A script-enabled browser is required for this page to function properly.

Sorting Character Data

Conventionally, when character data is sorted, the sort sequence is based on the numeric values of the characters defined by the character encoding scheme. Such a sort is called a binary sort and produces reasonable results for the English alphabet because the ASCII and EBCDIC standards define the letters A to Z in ascending numeric value. In the ASCII standard all uppercase letters appear before any lowercase letters. In the EBCDIC standards, the opposite is true: all lowercase letters appear before any uppercase letters.

Linguistic sorting is not supported on multi-byte character sets.

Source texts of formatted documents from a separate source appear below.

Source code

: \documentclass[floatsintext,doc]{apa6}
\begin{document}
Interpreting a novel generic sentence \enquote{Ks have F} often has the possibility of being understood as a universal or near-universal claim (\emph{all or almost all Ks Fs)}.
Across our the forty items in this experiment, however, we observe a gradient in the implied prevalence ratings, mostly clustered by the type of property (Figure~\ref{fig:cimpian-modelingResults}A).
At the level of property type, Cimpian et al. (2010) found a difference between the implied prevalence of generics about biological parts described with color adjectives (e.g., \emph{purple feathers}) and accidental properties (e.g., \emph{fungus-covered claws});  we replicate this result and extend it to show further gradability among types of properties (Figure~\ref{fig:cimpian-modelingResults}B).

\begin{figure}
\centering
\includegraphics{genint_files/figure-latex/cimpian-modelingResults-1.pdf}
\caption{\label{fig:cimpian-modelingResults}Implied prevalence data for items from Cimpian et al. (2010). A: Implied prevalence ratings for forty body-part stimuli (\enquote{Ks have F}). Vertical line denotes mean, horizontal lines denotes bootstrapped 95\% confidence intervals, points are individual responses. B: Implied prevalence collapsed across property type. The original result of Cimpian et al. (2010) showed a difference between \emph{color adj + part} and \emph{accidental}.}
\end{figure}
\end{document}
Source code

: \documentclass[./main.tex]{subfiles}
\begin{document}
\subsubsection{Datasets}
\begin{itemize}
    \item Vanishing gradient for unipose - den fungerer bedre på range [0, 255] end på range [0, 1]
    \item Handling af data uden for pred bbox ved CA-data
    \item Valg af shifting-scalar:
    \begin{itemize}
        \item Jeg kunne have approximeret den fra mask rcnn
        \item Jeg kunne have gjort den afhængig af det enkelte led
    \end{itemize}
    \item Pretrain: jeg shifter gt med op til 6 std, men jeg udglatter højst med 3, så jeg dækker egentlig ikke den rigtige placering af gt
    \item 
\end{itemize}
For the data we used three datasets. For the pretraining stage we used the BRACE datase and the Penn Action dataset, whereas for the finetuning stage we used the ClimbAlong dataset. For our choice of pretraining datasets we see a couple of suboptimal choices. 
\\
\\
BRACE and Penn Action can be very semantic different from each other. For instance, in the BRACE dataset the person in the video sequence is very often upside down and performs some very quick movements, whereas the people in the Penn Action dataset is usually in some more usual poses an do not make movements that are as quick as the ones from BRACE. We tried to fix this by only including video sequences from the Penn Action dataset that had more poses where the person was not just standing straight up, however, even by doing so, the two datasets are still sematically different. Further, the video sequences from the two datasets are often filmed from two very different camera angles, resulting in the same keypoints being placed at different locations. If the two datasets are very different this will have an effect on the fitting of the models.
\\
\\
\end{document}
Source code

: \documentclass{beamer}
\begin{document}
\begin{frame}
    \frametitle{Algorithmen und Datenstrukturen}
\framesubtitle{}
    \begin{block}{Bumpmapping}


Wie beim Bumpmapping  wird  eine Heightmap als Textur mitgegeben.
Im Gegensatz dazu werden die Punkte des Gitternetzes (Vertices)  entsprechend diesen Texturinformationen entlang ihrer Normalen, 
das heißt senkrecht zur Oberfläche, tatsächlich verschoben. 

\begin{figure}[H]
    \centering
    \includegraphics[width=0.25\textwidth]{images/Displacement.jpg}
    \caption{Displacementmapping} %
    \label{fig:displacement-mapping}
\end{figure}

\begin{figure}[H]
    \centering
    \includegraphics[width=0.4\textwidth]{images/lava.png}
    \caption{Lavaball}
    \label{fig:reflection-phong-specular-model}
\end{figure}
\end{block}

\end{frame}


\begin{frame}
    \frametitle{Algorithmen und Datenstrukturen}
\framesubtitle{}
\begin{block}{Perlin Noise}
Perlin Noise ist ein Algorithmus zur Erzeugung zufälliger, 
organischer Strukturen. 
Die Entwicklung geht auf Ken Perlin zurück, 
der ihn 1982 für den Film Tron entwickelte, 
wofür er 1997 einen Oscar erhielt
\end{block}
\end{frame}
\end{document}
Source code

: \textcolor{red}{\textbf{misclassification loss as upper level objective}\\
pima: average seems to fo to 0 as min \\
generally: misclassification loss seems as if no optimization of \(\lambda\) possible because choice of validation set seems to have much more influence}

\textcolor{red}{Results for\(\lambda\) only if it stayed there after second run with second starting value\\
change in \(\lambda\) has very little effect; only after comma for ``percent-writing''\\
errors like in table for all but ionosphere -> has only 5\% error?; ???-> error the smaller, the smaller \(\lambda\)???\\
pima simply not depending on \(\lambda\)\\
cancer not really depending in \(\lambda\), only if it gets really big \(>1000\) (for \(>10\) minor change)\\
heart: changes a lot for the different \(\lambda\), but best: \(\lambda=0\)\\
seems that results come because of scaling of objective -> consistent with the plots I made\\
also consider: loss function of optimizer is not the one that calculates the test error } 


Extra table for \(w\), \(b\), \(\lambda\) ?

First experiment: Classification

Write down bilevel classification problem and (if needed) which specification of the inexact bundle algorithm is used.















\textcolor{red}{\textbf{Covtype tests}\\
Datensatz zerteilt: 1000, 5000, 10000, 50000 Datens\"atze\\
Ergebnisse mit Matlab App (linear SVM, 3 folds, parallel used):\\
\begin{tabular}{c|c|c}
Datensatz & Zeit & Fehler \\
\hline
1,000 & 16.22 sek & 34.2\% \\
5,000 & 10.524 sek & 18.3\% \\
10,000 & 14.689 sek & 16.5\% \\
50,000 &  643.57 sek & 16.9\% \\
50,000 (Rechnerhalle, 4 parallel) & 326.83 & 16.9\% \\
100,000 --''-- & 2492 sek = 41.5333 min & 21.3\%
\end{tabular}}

However, when characters used in other languages are present, a binary sort generally does not produce reasonable results. For example, an ascending ORDER BY query would return the character strings ABC, ABZ, BCD, ÄBC, in that sequence, when the Ä has a higher numeric value than B in the character encoding scheme.

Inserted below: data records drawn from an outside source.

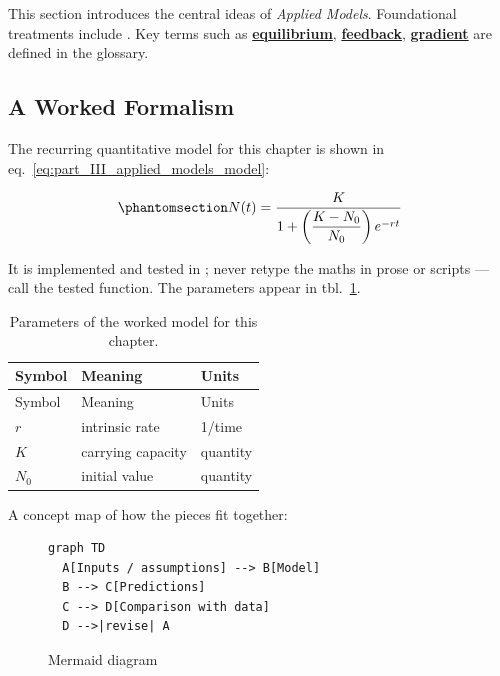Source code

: \documentclass[
]{article}
\theoremstyle{plain}
\theoremstyle{definition}
\begin{document}
This section introduces the central ideas of \emph{Applied Models}.
Foundational treatments include
\citep{patel2018models, nguyen2023synthesis}. Key terms such as
\hyperref[gl:equilibrium]{\textbf{equilibrium}},
\hyperref[gl:feedback]{\textbf{feedback}},
\hyperref[gl:gradient]{\textbf{gradient}} are defined in the glossary.

\subsection{A Worked Formalism}\label{a-worked-formalism-8}

The recurring quantitative model for this chapter is shown in
eq.~\ref{eq:part_III_applied_models_model}:

\begin{equation}\protect\phantomsection\label{eq:part_III_applied_models_model}{ N(t) = \frac{K}{1 + \left(\dfrac{K - N_0}{N_0}\right) e^{-rt}} }\end{equation}

It is implemented and tested in
; never retype the maths in
prose or scripts --- call the tested function. The parameters appear in
tbl.~\ref{tbl:part_III_applied_models_parameters}.

\begin{longtable}[]{@{}lll@{}}
\caption{Parameters of the worked model for this
chapter.}\label{tbl:part_III_applied_models_parameters}\tabularnewline
\toprule\noalign{}
Symbol & Meaning & Units \\
\midrule\noalign{}
\endfirsthead
\toprule\noalign{}
Symbol & Meaning & Units \\
\midrule\noalign{}
\endhead
\bottomrule\noalign{}
\endlastfoot
\(r\) & intrinsic rate & 1/time \\
\(K\) & carrying capacity & quantity \\
\(N_0\) & initial value & quantity \\
\end{longtable}

A concept map of how the pieces fit together:

\begin{figure}[htbp]
\centering
\begin{verbatim}
graph TD
  A[Inputs / assumptions] --> B[Model]
  B --> C[Predictions]
  C --> D[Comparison with data]
  D -->|revise| A
\end{verbatim}
\caption{Mermaid diagram}
\end{figure}
\end{document}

To produce a sort sequence that matches the alphabetic sequence of characters for a particular language, another sort technique must be used that sorts characters independently of their numeric values in the character encoding scheme. This technique is called a linguistic sort. A linguistic sort operates by replacing characters with other binary values that reflect the character's proper linguistic order so that a binary sort returns the desired result.

Linguistic special cases

Linguistic special cases are character sequences that need to be treated as a single character when sorting. Such special cases are handled automatically when using a linguistic sort. For example, one of the linguistic sort sequences for Spanish specifies that the double characters ch and ll are sorted as single characters appearing between c and d and between l and m respectively.

Another example is the German language sharp s (ß). The linguistic sort sequence German can sort this sequence as the two characters SS, while the linguistic sort sequence American sorts it as SZ.

Special cases like these are also handled when converting uppercase characters to lowercase, and vice versa. For example, in German the uppercase of the sharp s is the two characters SS. Such case-conversion issues are handled by the NLS_UPPER, NLS_LOWER, and NLS_INITCAP functions, according to the conventions established by the linguistic sort sequence. (The standard functions UPPER, LOWER, and INITCAP do not handle these special cases.)

NLSSORT function

You can use the SQL function NLSSORT to sort character data. This function replaces a character string with the equivalent sort string used by the sort mechanism. For a binary sort, the sort string is the same as the input string. When a linguistic sort is being used, NLSSORT returns the binary values used to replace the original string.